Warga Pantoloan curhat Mandeknya Ganti Rugi Lahan, Begini Tanggapan Anggita DPR

  • Whatsapp

PALU EKSPRES, PALU – Sejauh ini pembebasan lahan untuk pembangunan fly over tak kunjung rampung. Padahal dananya sudah siap. Cerita soal belum terbangunnya fly over mengemuka saat dengar pendapat, antara Wakil Ketua Komisi V DPR RI Muhidin M Said dengan warga Pantoloan, di kediaman H. Kadir, Sabtu (21/4).
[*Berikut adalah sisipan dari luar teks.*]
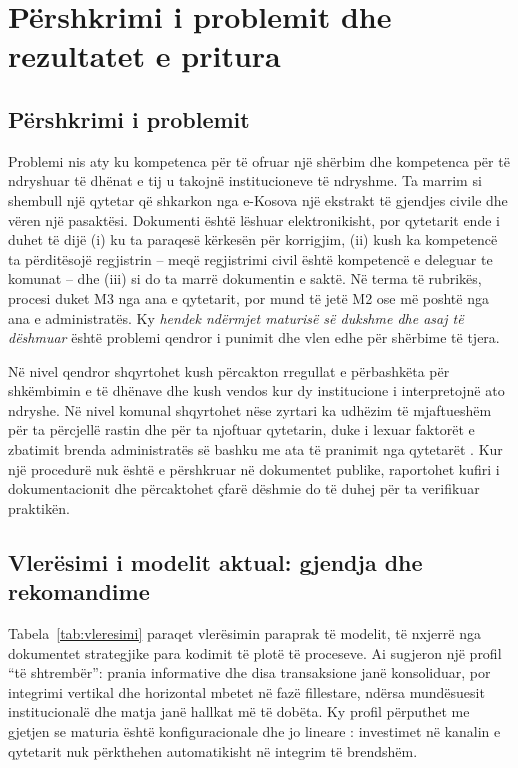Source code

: \documentclass[conference]{IEEEtran}
\begin{document}
\section{Përshkrimi i problemit dhe rezultatet e pritura}
\label{sec:problemi}
\subsection{Përshkrimi i problemit}
Problemi nis aty ku kompetenca për të ofruar një shërbim dhe kompetenca për
të ndryshuar të dhënat e tij u takojnë institucioneve të ndryshme. Ta marrim
si shembull një qytetar që shkarkon nga e-Kosova një ekstrakt të gjendjes
civile dhe vëren një pasaktësi. Dokumenti është lëshuar elektronikisht, por
qytetarit ende i duhet të dijë (i) ku ta paraqesë kërkesën për korrigjim,
(ii) kush ka kompetencë ta përditësojë regjistrin -- meqë regjistrimi civil
është kompetencë e deleguar te komunat \cite{ligji03L040} -- dhe (iii) si do
ta marrë dokumentin e saktë. Në terma të rubrikës, procesi duket M3 nga ana e
qytetarit, por mund të jetë M2 ose më poshtë nga ana e administratës. Ky
\textit{hendek ndërmjet maturisë së dukshme dhe asaj të dëshmuar} është
problemi qendror i punimit dhe vlen edhe për shërbime të tjera.

Në nivel qendror shqyrtohet kush përcakton rregullat e përbashkëta për
shkëmbimin e të dhënave dhe kush vendos kur dy institucione i interpretojnë
ato ndryshe. Në nivel komunal shqyrtohet nëse zyrtari ka udhëzim të
mjaftueshëm për ta përcjellë rastin dhe për ta njoftuar qytetarin, duke i
lexuar faktorët e zbatimit brenda administratës së bashku me ata të pranimit
nga qytetarët \cite{gilgarcia2020}. Kur një
procedurë nuk është e përshkruar në dokumentet publike, raportohet kufiri i
dokumentacionit dhe përcaktohet çfarë dëshmie do të duhej për ta verifikuar
praktikën.

\subsection{Vlerësimi i modelit aktual: gjendja dhe rekomandime}
Tabela~\ref{tab:vleresimi} paraqet vlerësimin paraprak të modelit, të
nxjerrë nga dokumentet strategjike para kodimit të plotë të proceseve. Ai
sugjeron një profil ``të shtrembër'': prania informative dhe disa
transaksione janë konsoliduar, por integrimi vertikal dhe horizontal mbetet
në fazë fillestare, ndërsa mundësuesit institucionalë dhe matja janë hallkat
më të dobëta. Ky profil përputhet me gjetjen se maturia është konfiguracionale
dhe jo lineare \cite{iannacci2025}: investimet në kanalin e qytetarit nuk
përkthehen automatikisht në integrim të brendshëm.
\end{document}
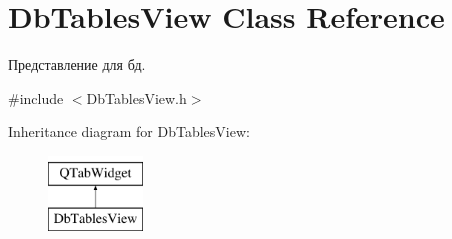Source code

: \hypertarget{class_db_tables_view}{}\section{Db\+Tables\+View Class Reference}
\label{class_db_tables_view}


Представление для бд.  




{\ttfamily \#include $<$Db\+Tables\+View.\+h$>$}

Inheritance diagram for Db\+Tables\+View\+:\begin{figure}[H]
\begin{center}
\leavevmode
\includegraphics[height=2.000000cm]{class_db_tables_view}
\end{center}
\end{figure}
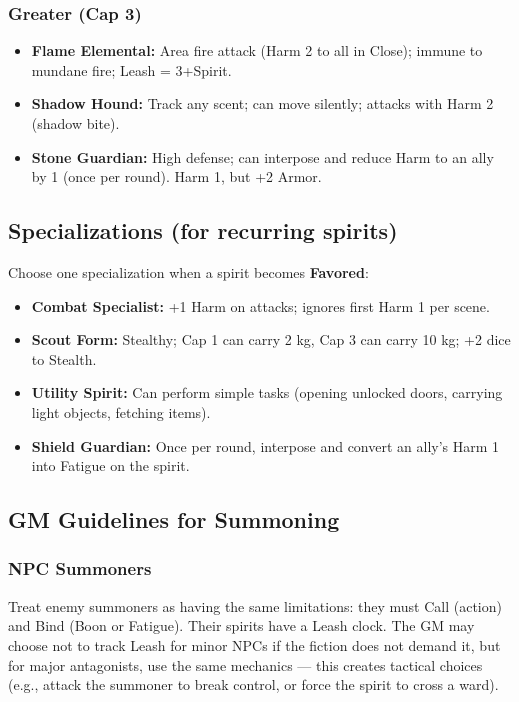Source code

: \subsubsection{Greater (Cap 3)}

\begin{itemize}
  \item \textbf{Flame Elemental:} Area fire attack (Harm 2 to all in Close); immune to mundane fire; Leash = 3+Spirit.
  \item \textbf{Shadow Hound:} Track any scent; can move silently; attacks with Harm 2 (shadow bite).
  \item \textbf{Stone Guardian:} High defense; can interpose and reduce Harm to an ally by 1 (once per round). Harm 1, but +2 Armor.
\end{itemize}

\subsection{Specializations (for recurring spirits)}

Choose one specialization when a spirit becomes \textbf{Favored}:
\begin{itemize}
  \item \textbf{Combat Specialist:} +1 Harm on attacks; ignores first Harm 1 per scene.
  \item \textbf{Scout Form:} Stealthy; Cap 1 can carry 2 kg, Cap 3 can carry 10 kg; +2 dice to Stealth.
  \item \textbf{Utility Spirit:} Can perform simple tasks (opening unlocked doors, carrying light objects, fetching items).
  \item \textbf{Shield Guardian:} Once per round, interpose and convert an ally's Harm 1 into Fatigue on the spirit.
\end{itemize}

\subsection{GM Guidelines for Summoning}

\subsubsection{NPC Summoners}
Treat enemy summoners as having the same limitations: they must Call (action) and Bind (Boon or Fatigue). Their spirits have a Leash clock. The GM may choose not to track Leash for minor NPCs if the fiction does not demand it, but for major antagonists, use the same mechanics — this creates tactical choices (e.g., attack the summoner to break control, or force the spirit to cross a ward).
Tokoh masyarakay Pantoloan, Muhsen mengatakan, pembebasan lahan menjadi masalah serius. Mendengar curhatan Muhsen, Muhidin sontak kaget. Pasalnya, sejak setahun lalu, ia di Komisi V telah menyetujui alokasi dana. Bahkan ia terus berkomunikasi dengan Kementerian terkait memastikan pembangunan fly over yang menunjang interkoneksi kawasan ekonomi khusus (KEK) sudah dimulai.

Bacaan Lainnya

Penyebab belum terealisasi pembangunan fly over tersebut, ternyata soal penyelesaian hak keperdataan menyangkut ganti rugi harga tanah. Menurut Muhidin khusus fly over, dirinya berani menggaransi bisa dikerjakan secepatnya tergantung bagaimana Pemda menyelesaikan ganti rugi tanah warga. Pemerintah pusat katanya tidak tidak mau menanggung ganti lahan – sesuatu yang sebenarnya menjadi tanggungjawab pemda.
”Dimana pun di seluruh Indonesia aturannya begitu. Tapi saya jamin kalau fly over ini bisa cepat. Uangnya sudah ada, kementeriannya juga langsung dibawa taktis Komisi V. Jadi enak koordinasinya,” ujarnya memberi jaminan.

Soal ganti rugi tanah yang belum menemukan titik temu, Muhidin menyarankan dicari formula yang tidak merugikan semua pihak. Untuk itu DPRD khususnya dari Golkar bisa berperan lebih, mengomunikasikan semua simpul kepentingan agar tidak yang dirugikan. Namun menurut dia, penentuan harga tanah ditentukan oleh apraisal.

”Nah harga dari hasil apraisal inilah yang menjadi acuan semua pihak, sebagai dasar pembayaran,” katanya. Ia menjamin hasil apraisal tidak akan membuat masyarakat rugi. Karena di sana mempertimbangkan banyak sisi. Mulai dari nilai keekonomian aset, kewajaran hingga lokasi aset yang bisa menentukan tinggi rendahnya suatu aset. Muhidin kemudian membuka perspektif masyarakat.

Kemajuan suatu kawasan memang harus membawa korban. Misalnya, jika pemerintah hendak membangun sentra ekonomi, maka dipastikan akan ada penataan kawasan. Di situ, hampir dipastikan akan ada ekosistem yang berubah. Entah itu kawasan pemukiman warga maupun dari sisi lingkungannya.